When she shot him a nervous look, he was doubly sorry he hadn't. The big glasses were off, exposing the fear in her eyes. She was fully dressed now—no nightgown this time—but with her hair stuck under that cap and jeans encasing slim legs, there remained a fragility to her.

She glanced at the large manila envelope in his hand.

He tossed it on his desk. “Essays and poems from the
academy. I always try to print a few. I'll have to sort through later and pick.”

She eyed the other two desks. “Where's the rest of your help?”

“Jenny's it.”

“Then why three desks?”

“Different desks for different jobs.” He pointed accordingly. “Editorial, production, sales. I have a correspondent in each of the towns we cover, and freelancers drop things off, but none of them works here. They don't do enough to warrant it.”

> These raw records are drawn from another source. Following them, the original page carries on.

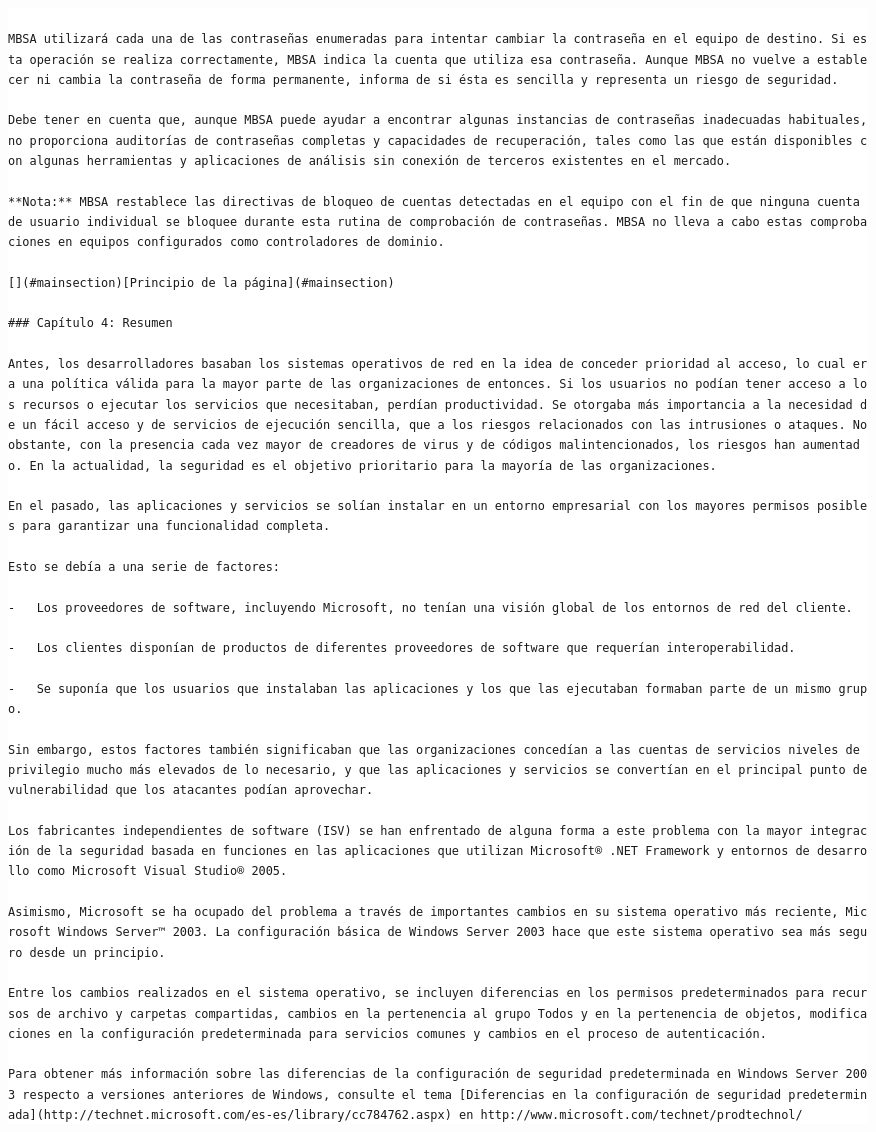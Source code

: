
 ```
  
MBSA utilizará cada una de las contraseñas enumeradas para intentar cambiar la contraseña en el equipo de destino. Si esta operación se realiza correctamente, MBSA indica la cuenta que utiliza esa contraseña. Aunque MBSA no vuelve a establecer ni cambia la contraseña de forma permanente, informa de si ésta es sencilla y representa un riesgo de seguridad.
  
Debe tener en cuenta que, aunque MBSA puede ayudar a encontrar algunas instancias de contraseñas inadecuadas habituales, no proporciona auditorías de contraseñas completas y capacidades de recuperación, tales como las que están disponibles con algunas herramientas y aplicaciones de análisis sin conexión de terceros existentes en el mercado.
  
**Nota:** MBSA restablece las directivas de bloqueo de cuentas detectadas en el equipo con el fin de que ninguna cuenta de usuario individual se bloquee durante esta rutina de comprobación de contraseñas. MBSA no lleva a cabo estas comprobaciones en equipos configurados como controladores de dominio.
  
[](#mainsection)[Principio de la página](#mainsection)
  
### Capítulo 4: Resumen
  
Antes, los desarrolladores basaban los sistemas operativos de red en la idea de conceder prioridad al acceso, lo cual era una política válida para la mayor parte de las organizaciones de entonces. Si los usuarios no podían tener acceso a los recursos o ejecutar los servicios que necesitaban, perdían productividad. Se otorgaba más importancia a la necesidad de un fácil acceso y de servicios de ejecución sencilla, que a los riesgos relacionados con las intrusiones o ataques. No obstante, con la presencia cada vez mayor de creadores de virus y de códigos malintencionados, los riesgos han aumentado. En la actualidad, la seguridad es el objetivo prioritario para la mayoría de las organizaciones.
  
En el pasado, las aplicaciones y servicios se solían instalar en un entorno empresarial con los mayores permisos posibles para garantizar una funcionalidad completa.
  
Esto se debía a una serie de factores:
  
-   Los proveedores de software, incluyendo Microsoft, no tenían una visión global de los entornos de red del cliente.
  
-   Los clientes disponían de productos de diferentes proveedores de software que requerían interoperabilidad.
  
-   Se suponía que los usuarios que instalaban las aplicaciones y los que las ejecutaban formaban parte de un mismo grupo.
  
Sin embargo, estos factores también significaban que las organizaciones concedían a las cuentas de servicios niveles de privilegio mucho más elevados de lo necesario, y que las aplicaciones y servicios se convertían en el principal punto de vulnerabilidad que los atacantes podían aprovechar.
  
Los fabricantes independientes de software (ISV) se han enfrentado de alguna forma a este problema con la mayor integración de la seguridad basada en funciones en las aplicaciones que utilizan Microsoft® .NET Framework y entornos de desarrollo como Microsoft Visual Studio® 2005.
  
Asimismo, Microsoft se ha ocupado del problema a través de importantes cambios en su sistema operativo más reciente, Microsoft Windows Server™ 2003. La configuración básica de Windows Server 2003 hace que este sistema operativo sea más seguro desde un principio.
  
Entre los cambios realizados en el sistema operativo, se incluyen diferencias en los permisos predeterminados para recursos de archivo y carpetas compartidas, cambios en la pertenencia al grupo Todos y en la pertenencia de objetos, modificaciones en la configuración predeterminada para servicios comunes y cambios en el proceso de autenticación.
  
Para obtener más información sobre las diferencias de la configuración de seguridad predeterminada en Windows Server 2003 respecto a versiones anteriores de Windows, consulte el tema [Diferencias en la configuración de seguridad predeterminada](http://technet.microsoft.com/es-es/library/cc784762.aspx) en http://www.microsoft.com/technet/prodtechnol/  
```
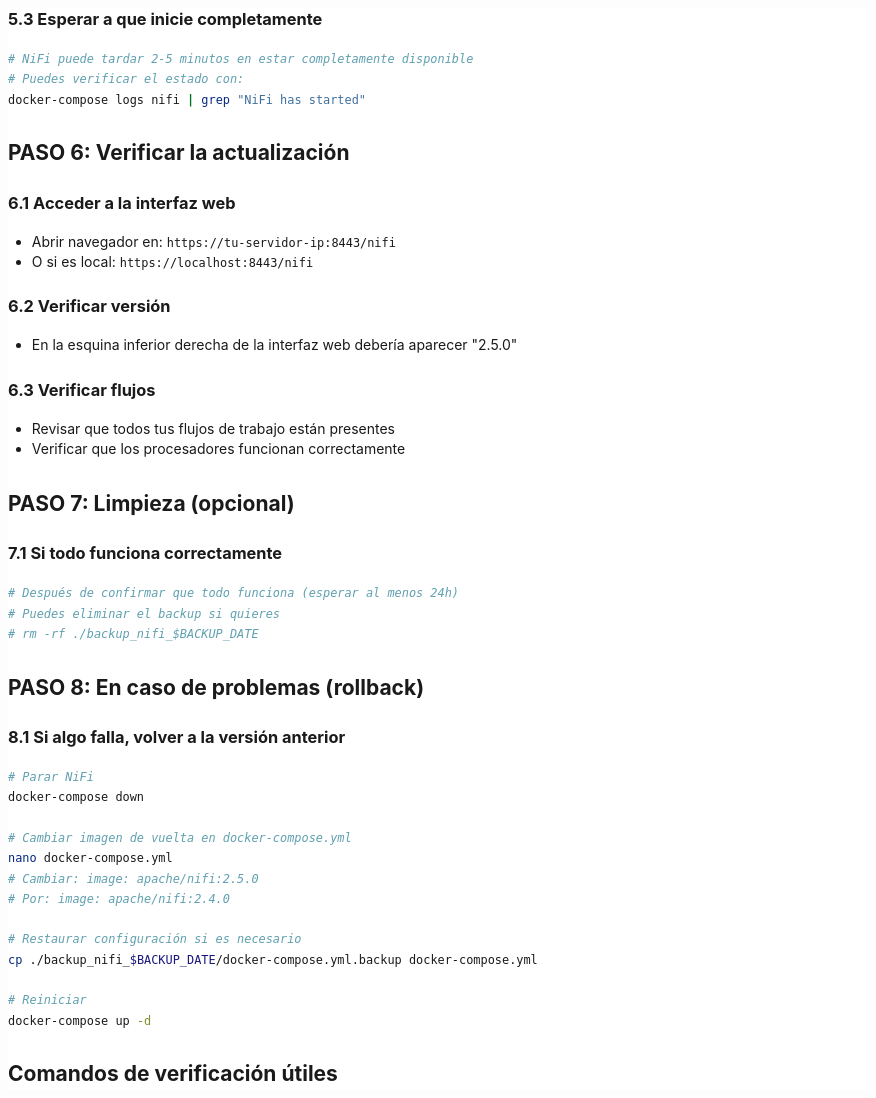 ### 5.3 Esperar a que inicie completamente
```bash
# NiFi puede tardar 2-5 minutos en estar completamente disponible
# Puedes verificar el estado con:
docker-compose logs nifi | grep "NiFi has started"
```

## PASO 6: Verificar la actualización

### 6.1 Acceder a la interfaz web
- Abrir navegador en: `https://tu-servidor-ip:8443/nifi`
- O si es local: `https://localhost:8443/nifi`

### 6.2 Verificar versión
- En la esquina inferior derecha de la interfaz web debería aparecer "2.5.0"

### 6.3 Verificar flujos
- Revisar que todos tus flujos de trabajo están presentes
- Verificar que los procesadores funcionan correctamente

## PASO 7: Limpieza (opcional)

### 7.1 Si todo funciona correctamente
```bash
# Después de confirmar que todo funciona (esperar al menos 24h)
# Puedes eliminar el backup si quieres
# rm -rf ./backup_nifi_$BACKUP_DATE
```

## PASO 8: En caso de problemas (rollback)

### 8.1 Si algo falla, volver a la versión anterior
```bash
# Parar NiFi
docker-compose down

# Cambiar imagen de vuelta en docker-compose.yml
nano docker-compose.yml
# Cambiar: image: apache/nifi:2.5.0
# Por: image: apache/nifi:2.4.0

# Restaurar configuración si es necesario
cp ./backup_nifi_$BACKUP_DATE/docker-compose.yml.backup docker-compose.yml

# Reiniciar
docker-compose up -d
```

## Comandos de verificación útiles
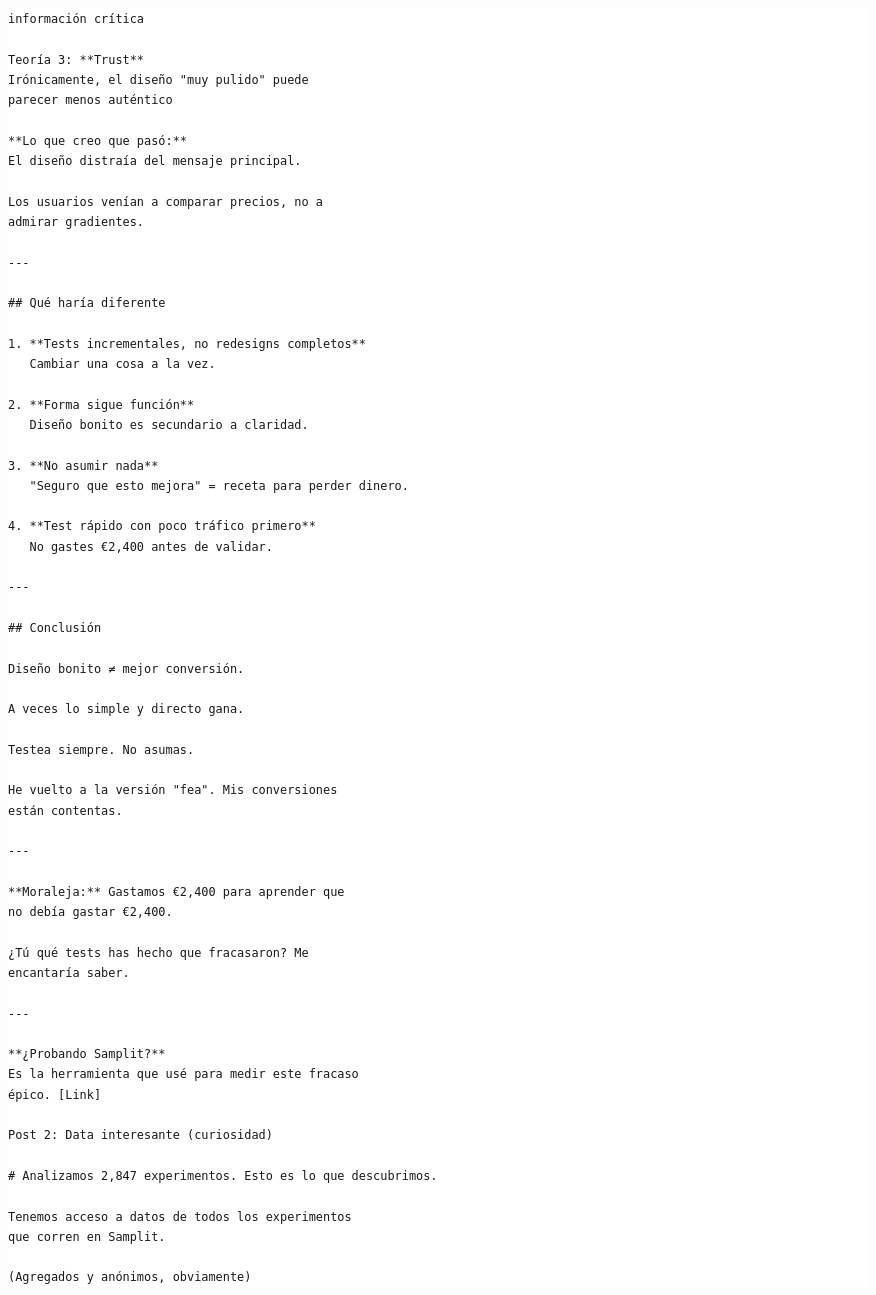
 ```
información crítica

Teoría 3: **Trust**
Irónicamente, el diseño "muy pulido" puede 
parecer menos auténtico

**Lo que creo que pasó:**
El diseño distraía del mensaje principal.

Los usuarios venían a comparar precios, no a 
admirar gradientes.

---

## Qué haría diferente

1. **Tests incrementales, no redesigns completos**
   Cambiar una cosa a la vez.

2. **Forma sigue función**
   Diseño bonito es secundario a claridad.

3. **No asumir nada**
   "Seguro que esto mejora" = receta para perder dinero.

4. **Test rápido con poco tráfico primero**
   No gastes €2,400 antes de validar.

---

## Conclusión

Diseño bonito ≠ mejor conversión.

A veces lo simple y directo gana.

Testea siempre. No asumas.

He vuelto a la versión "fea". Mis conversiones 
están contentas.

---

**Moraleja:** Gastamos €2,400 para aprender que 
no debía gastar €2,400.

¿Tú qué tests has hecho que fracasaron? Me 
encantaría saber.

---

**¿Probando Samplit?**  
Es la herramienta que usé para medir este fracaso 
épico. [Link]

Post 2: Data interesante (curiosidad)

# Analizamos 2,847 experimentos. Esto es lo que descubrimos.

Tenemos acceso a datos de todos los experimentos 
que corren en Samplit.

(Agregados y anónimos, obviamente)
```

She folded her arms on her chest, left the
Post
wall, and moved in for a closer look at his loon pictures. “Did you take these?”

“Every one,” he said with pride. He had sat hours for many of those shots, waiting for trust to build so that he could paddle closer, then waiting with the camera at his eye for just the right moment to trip the shutter. “Some are last year's, but most are new.”

“Did you print them yourself?”

“Yes. That's one of the perks of the job—a darkroom down cellar.”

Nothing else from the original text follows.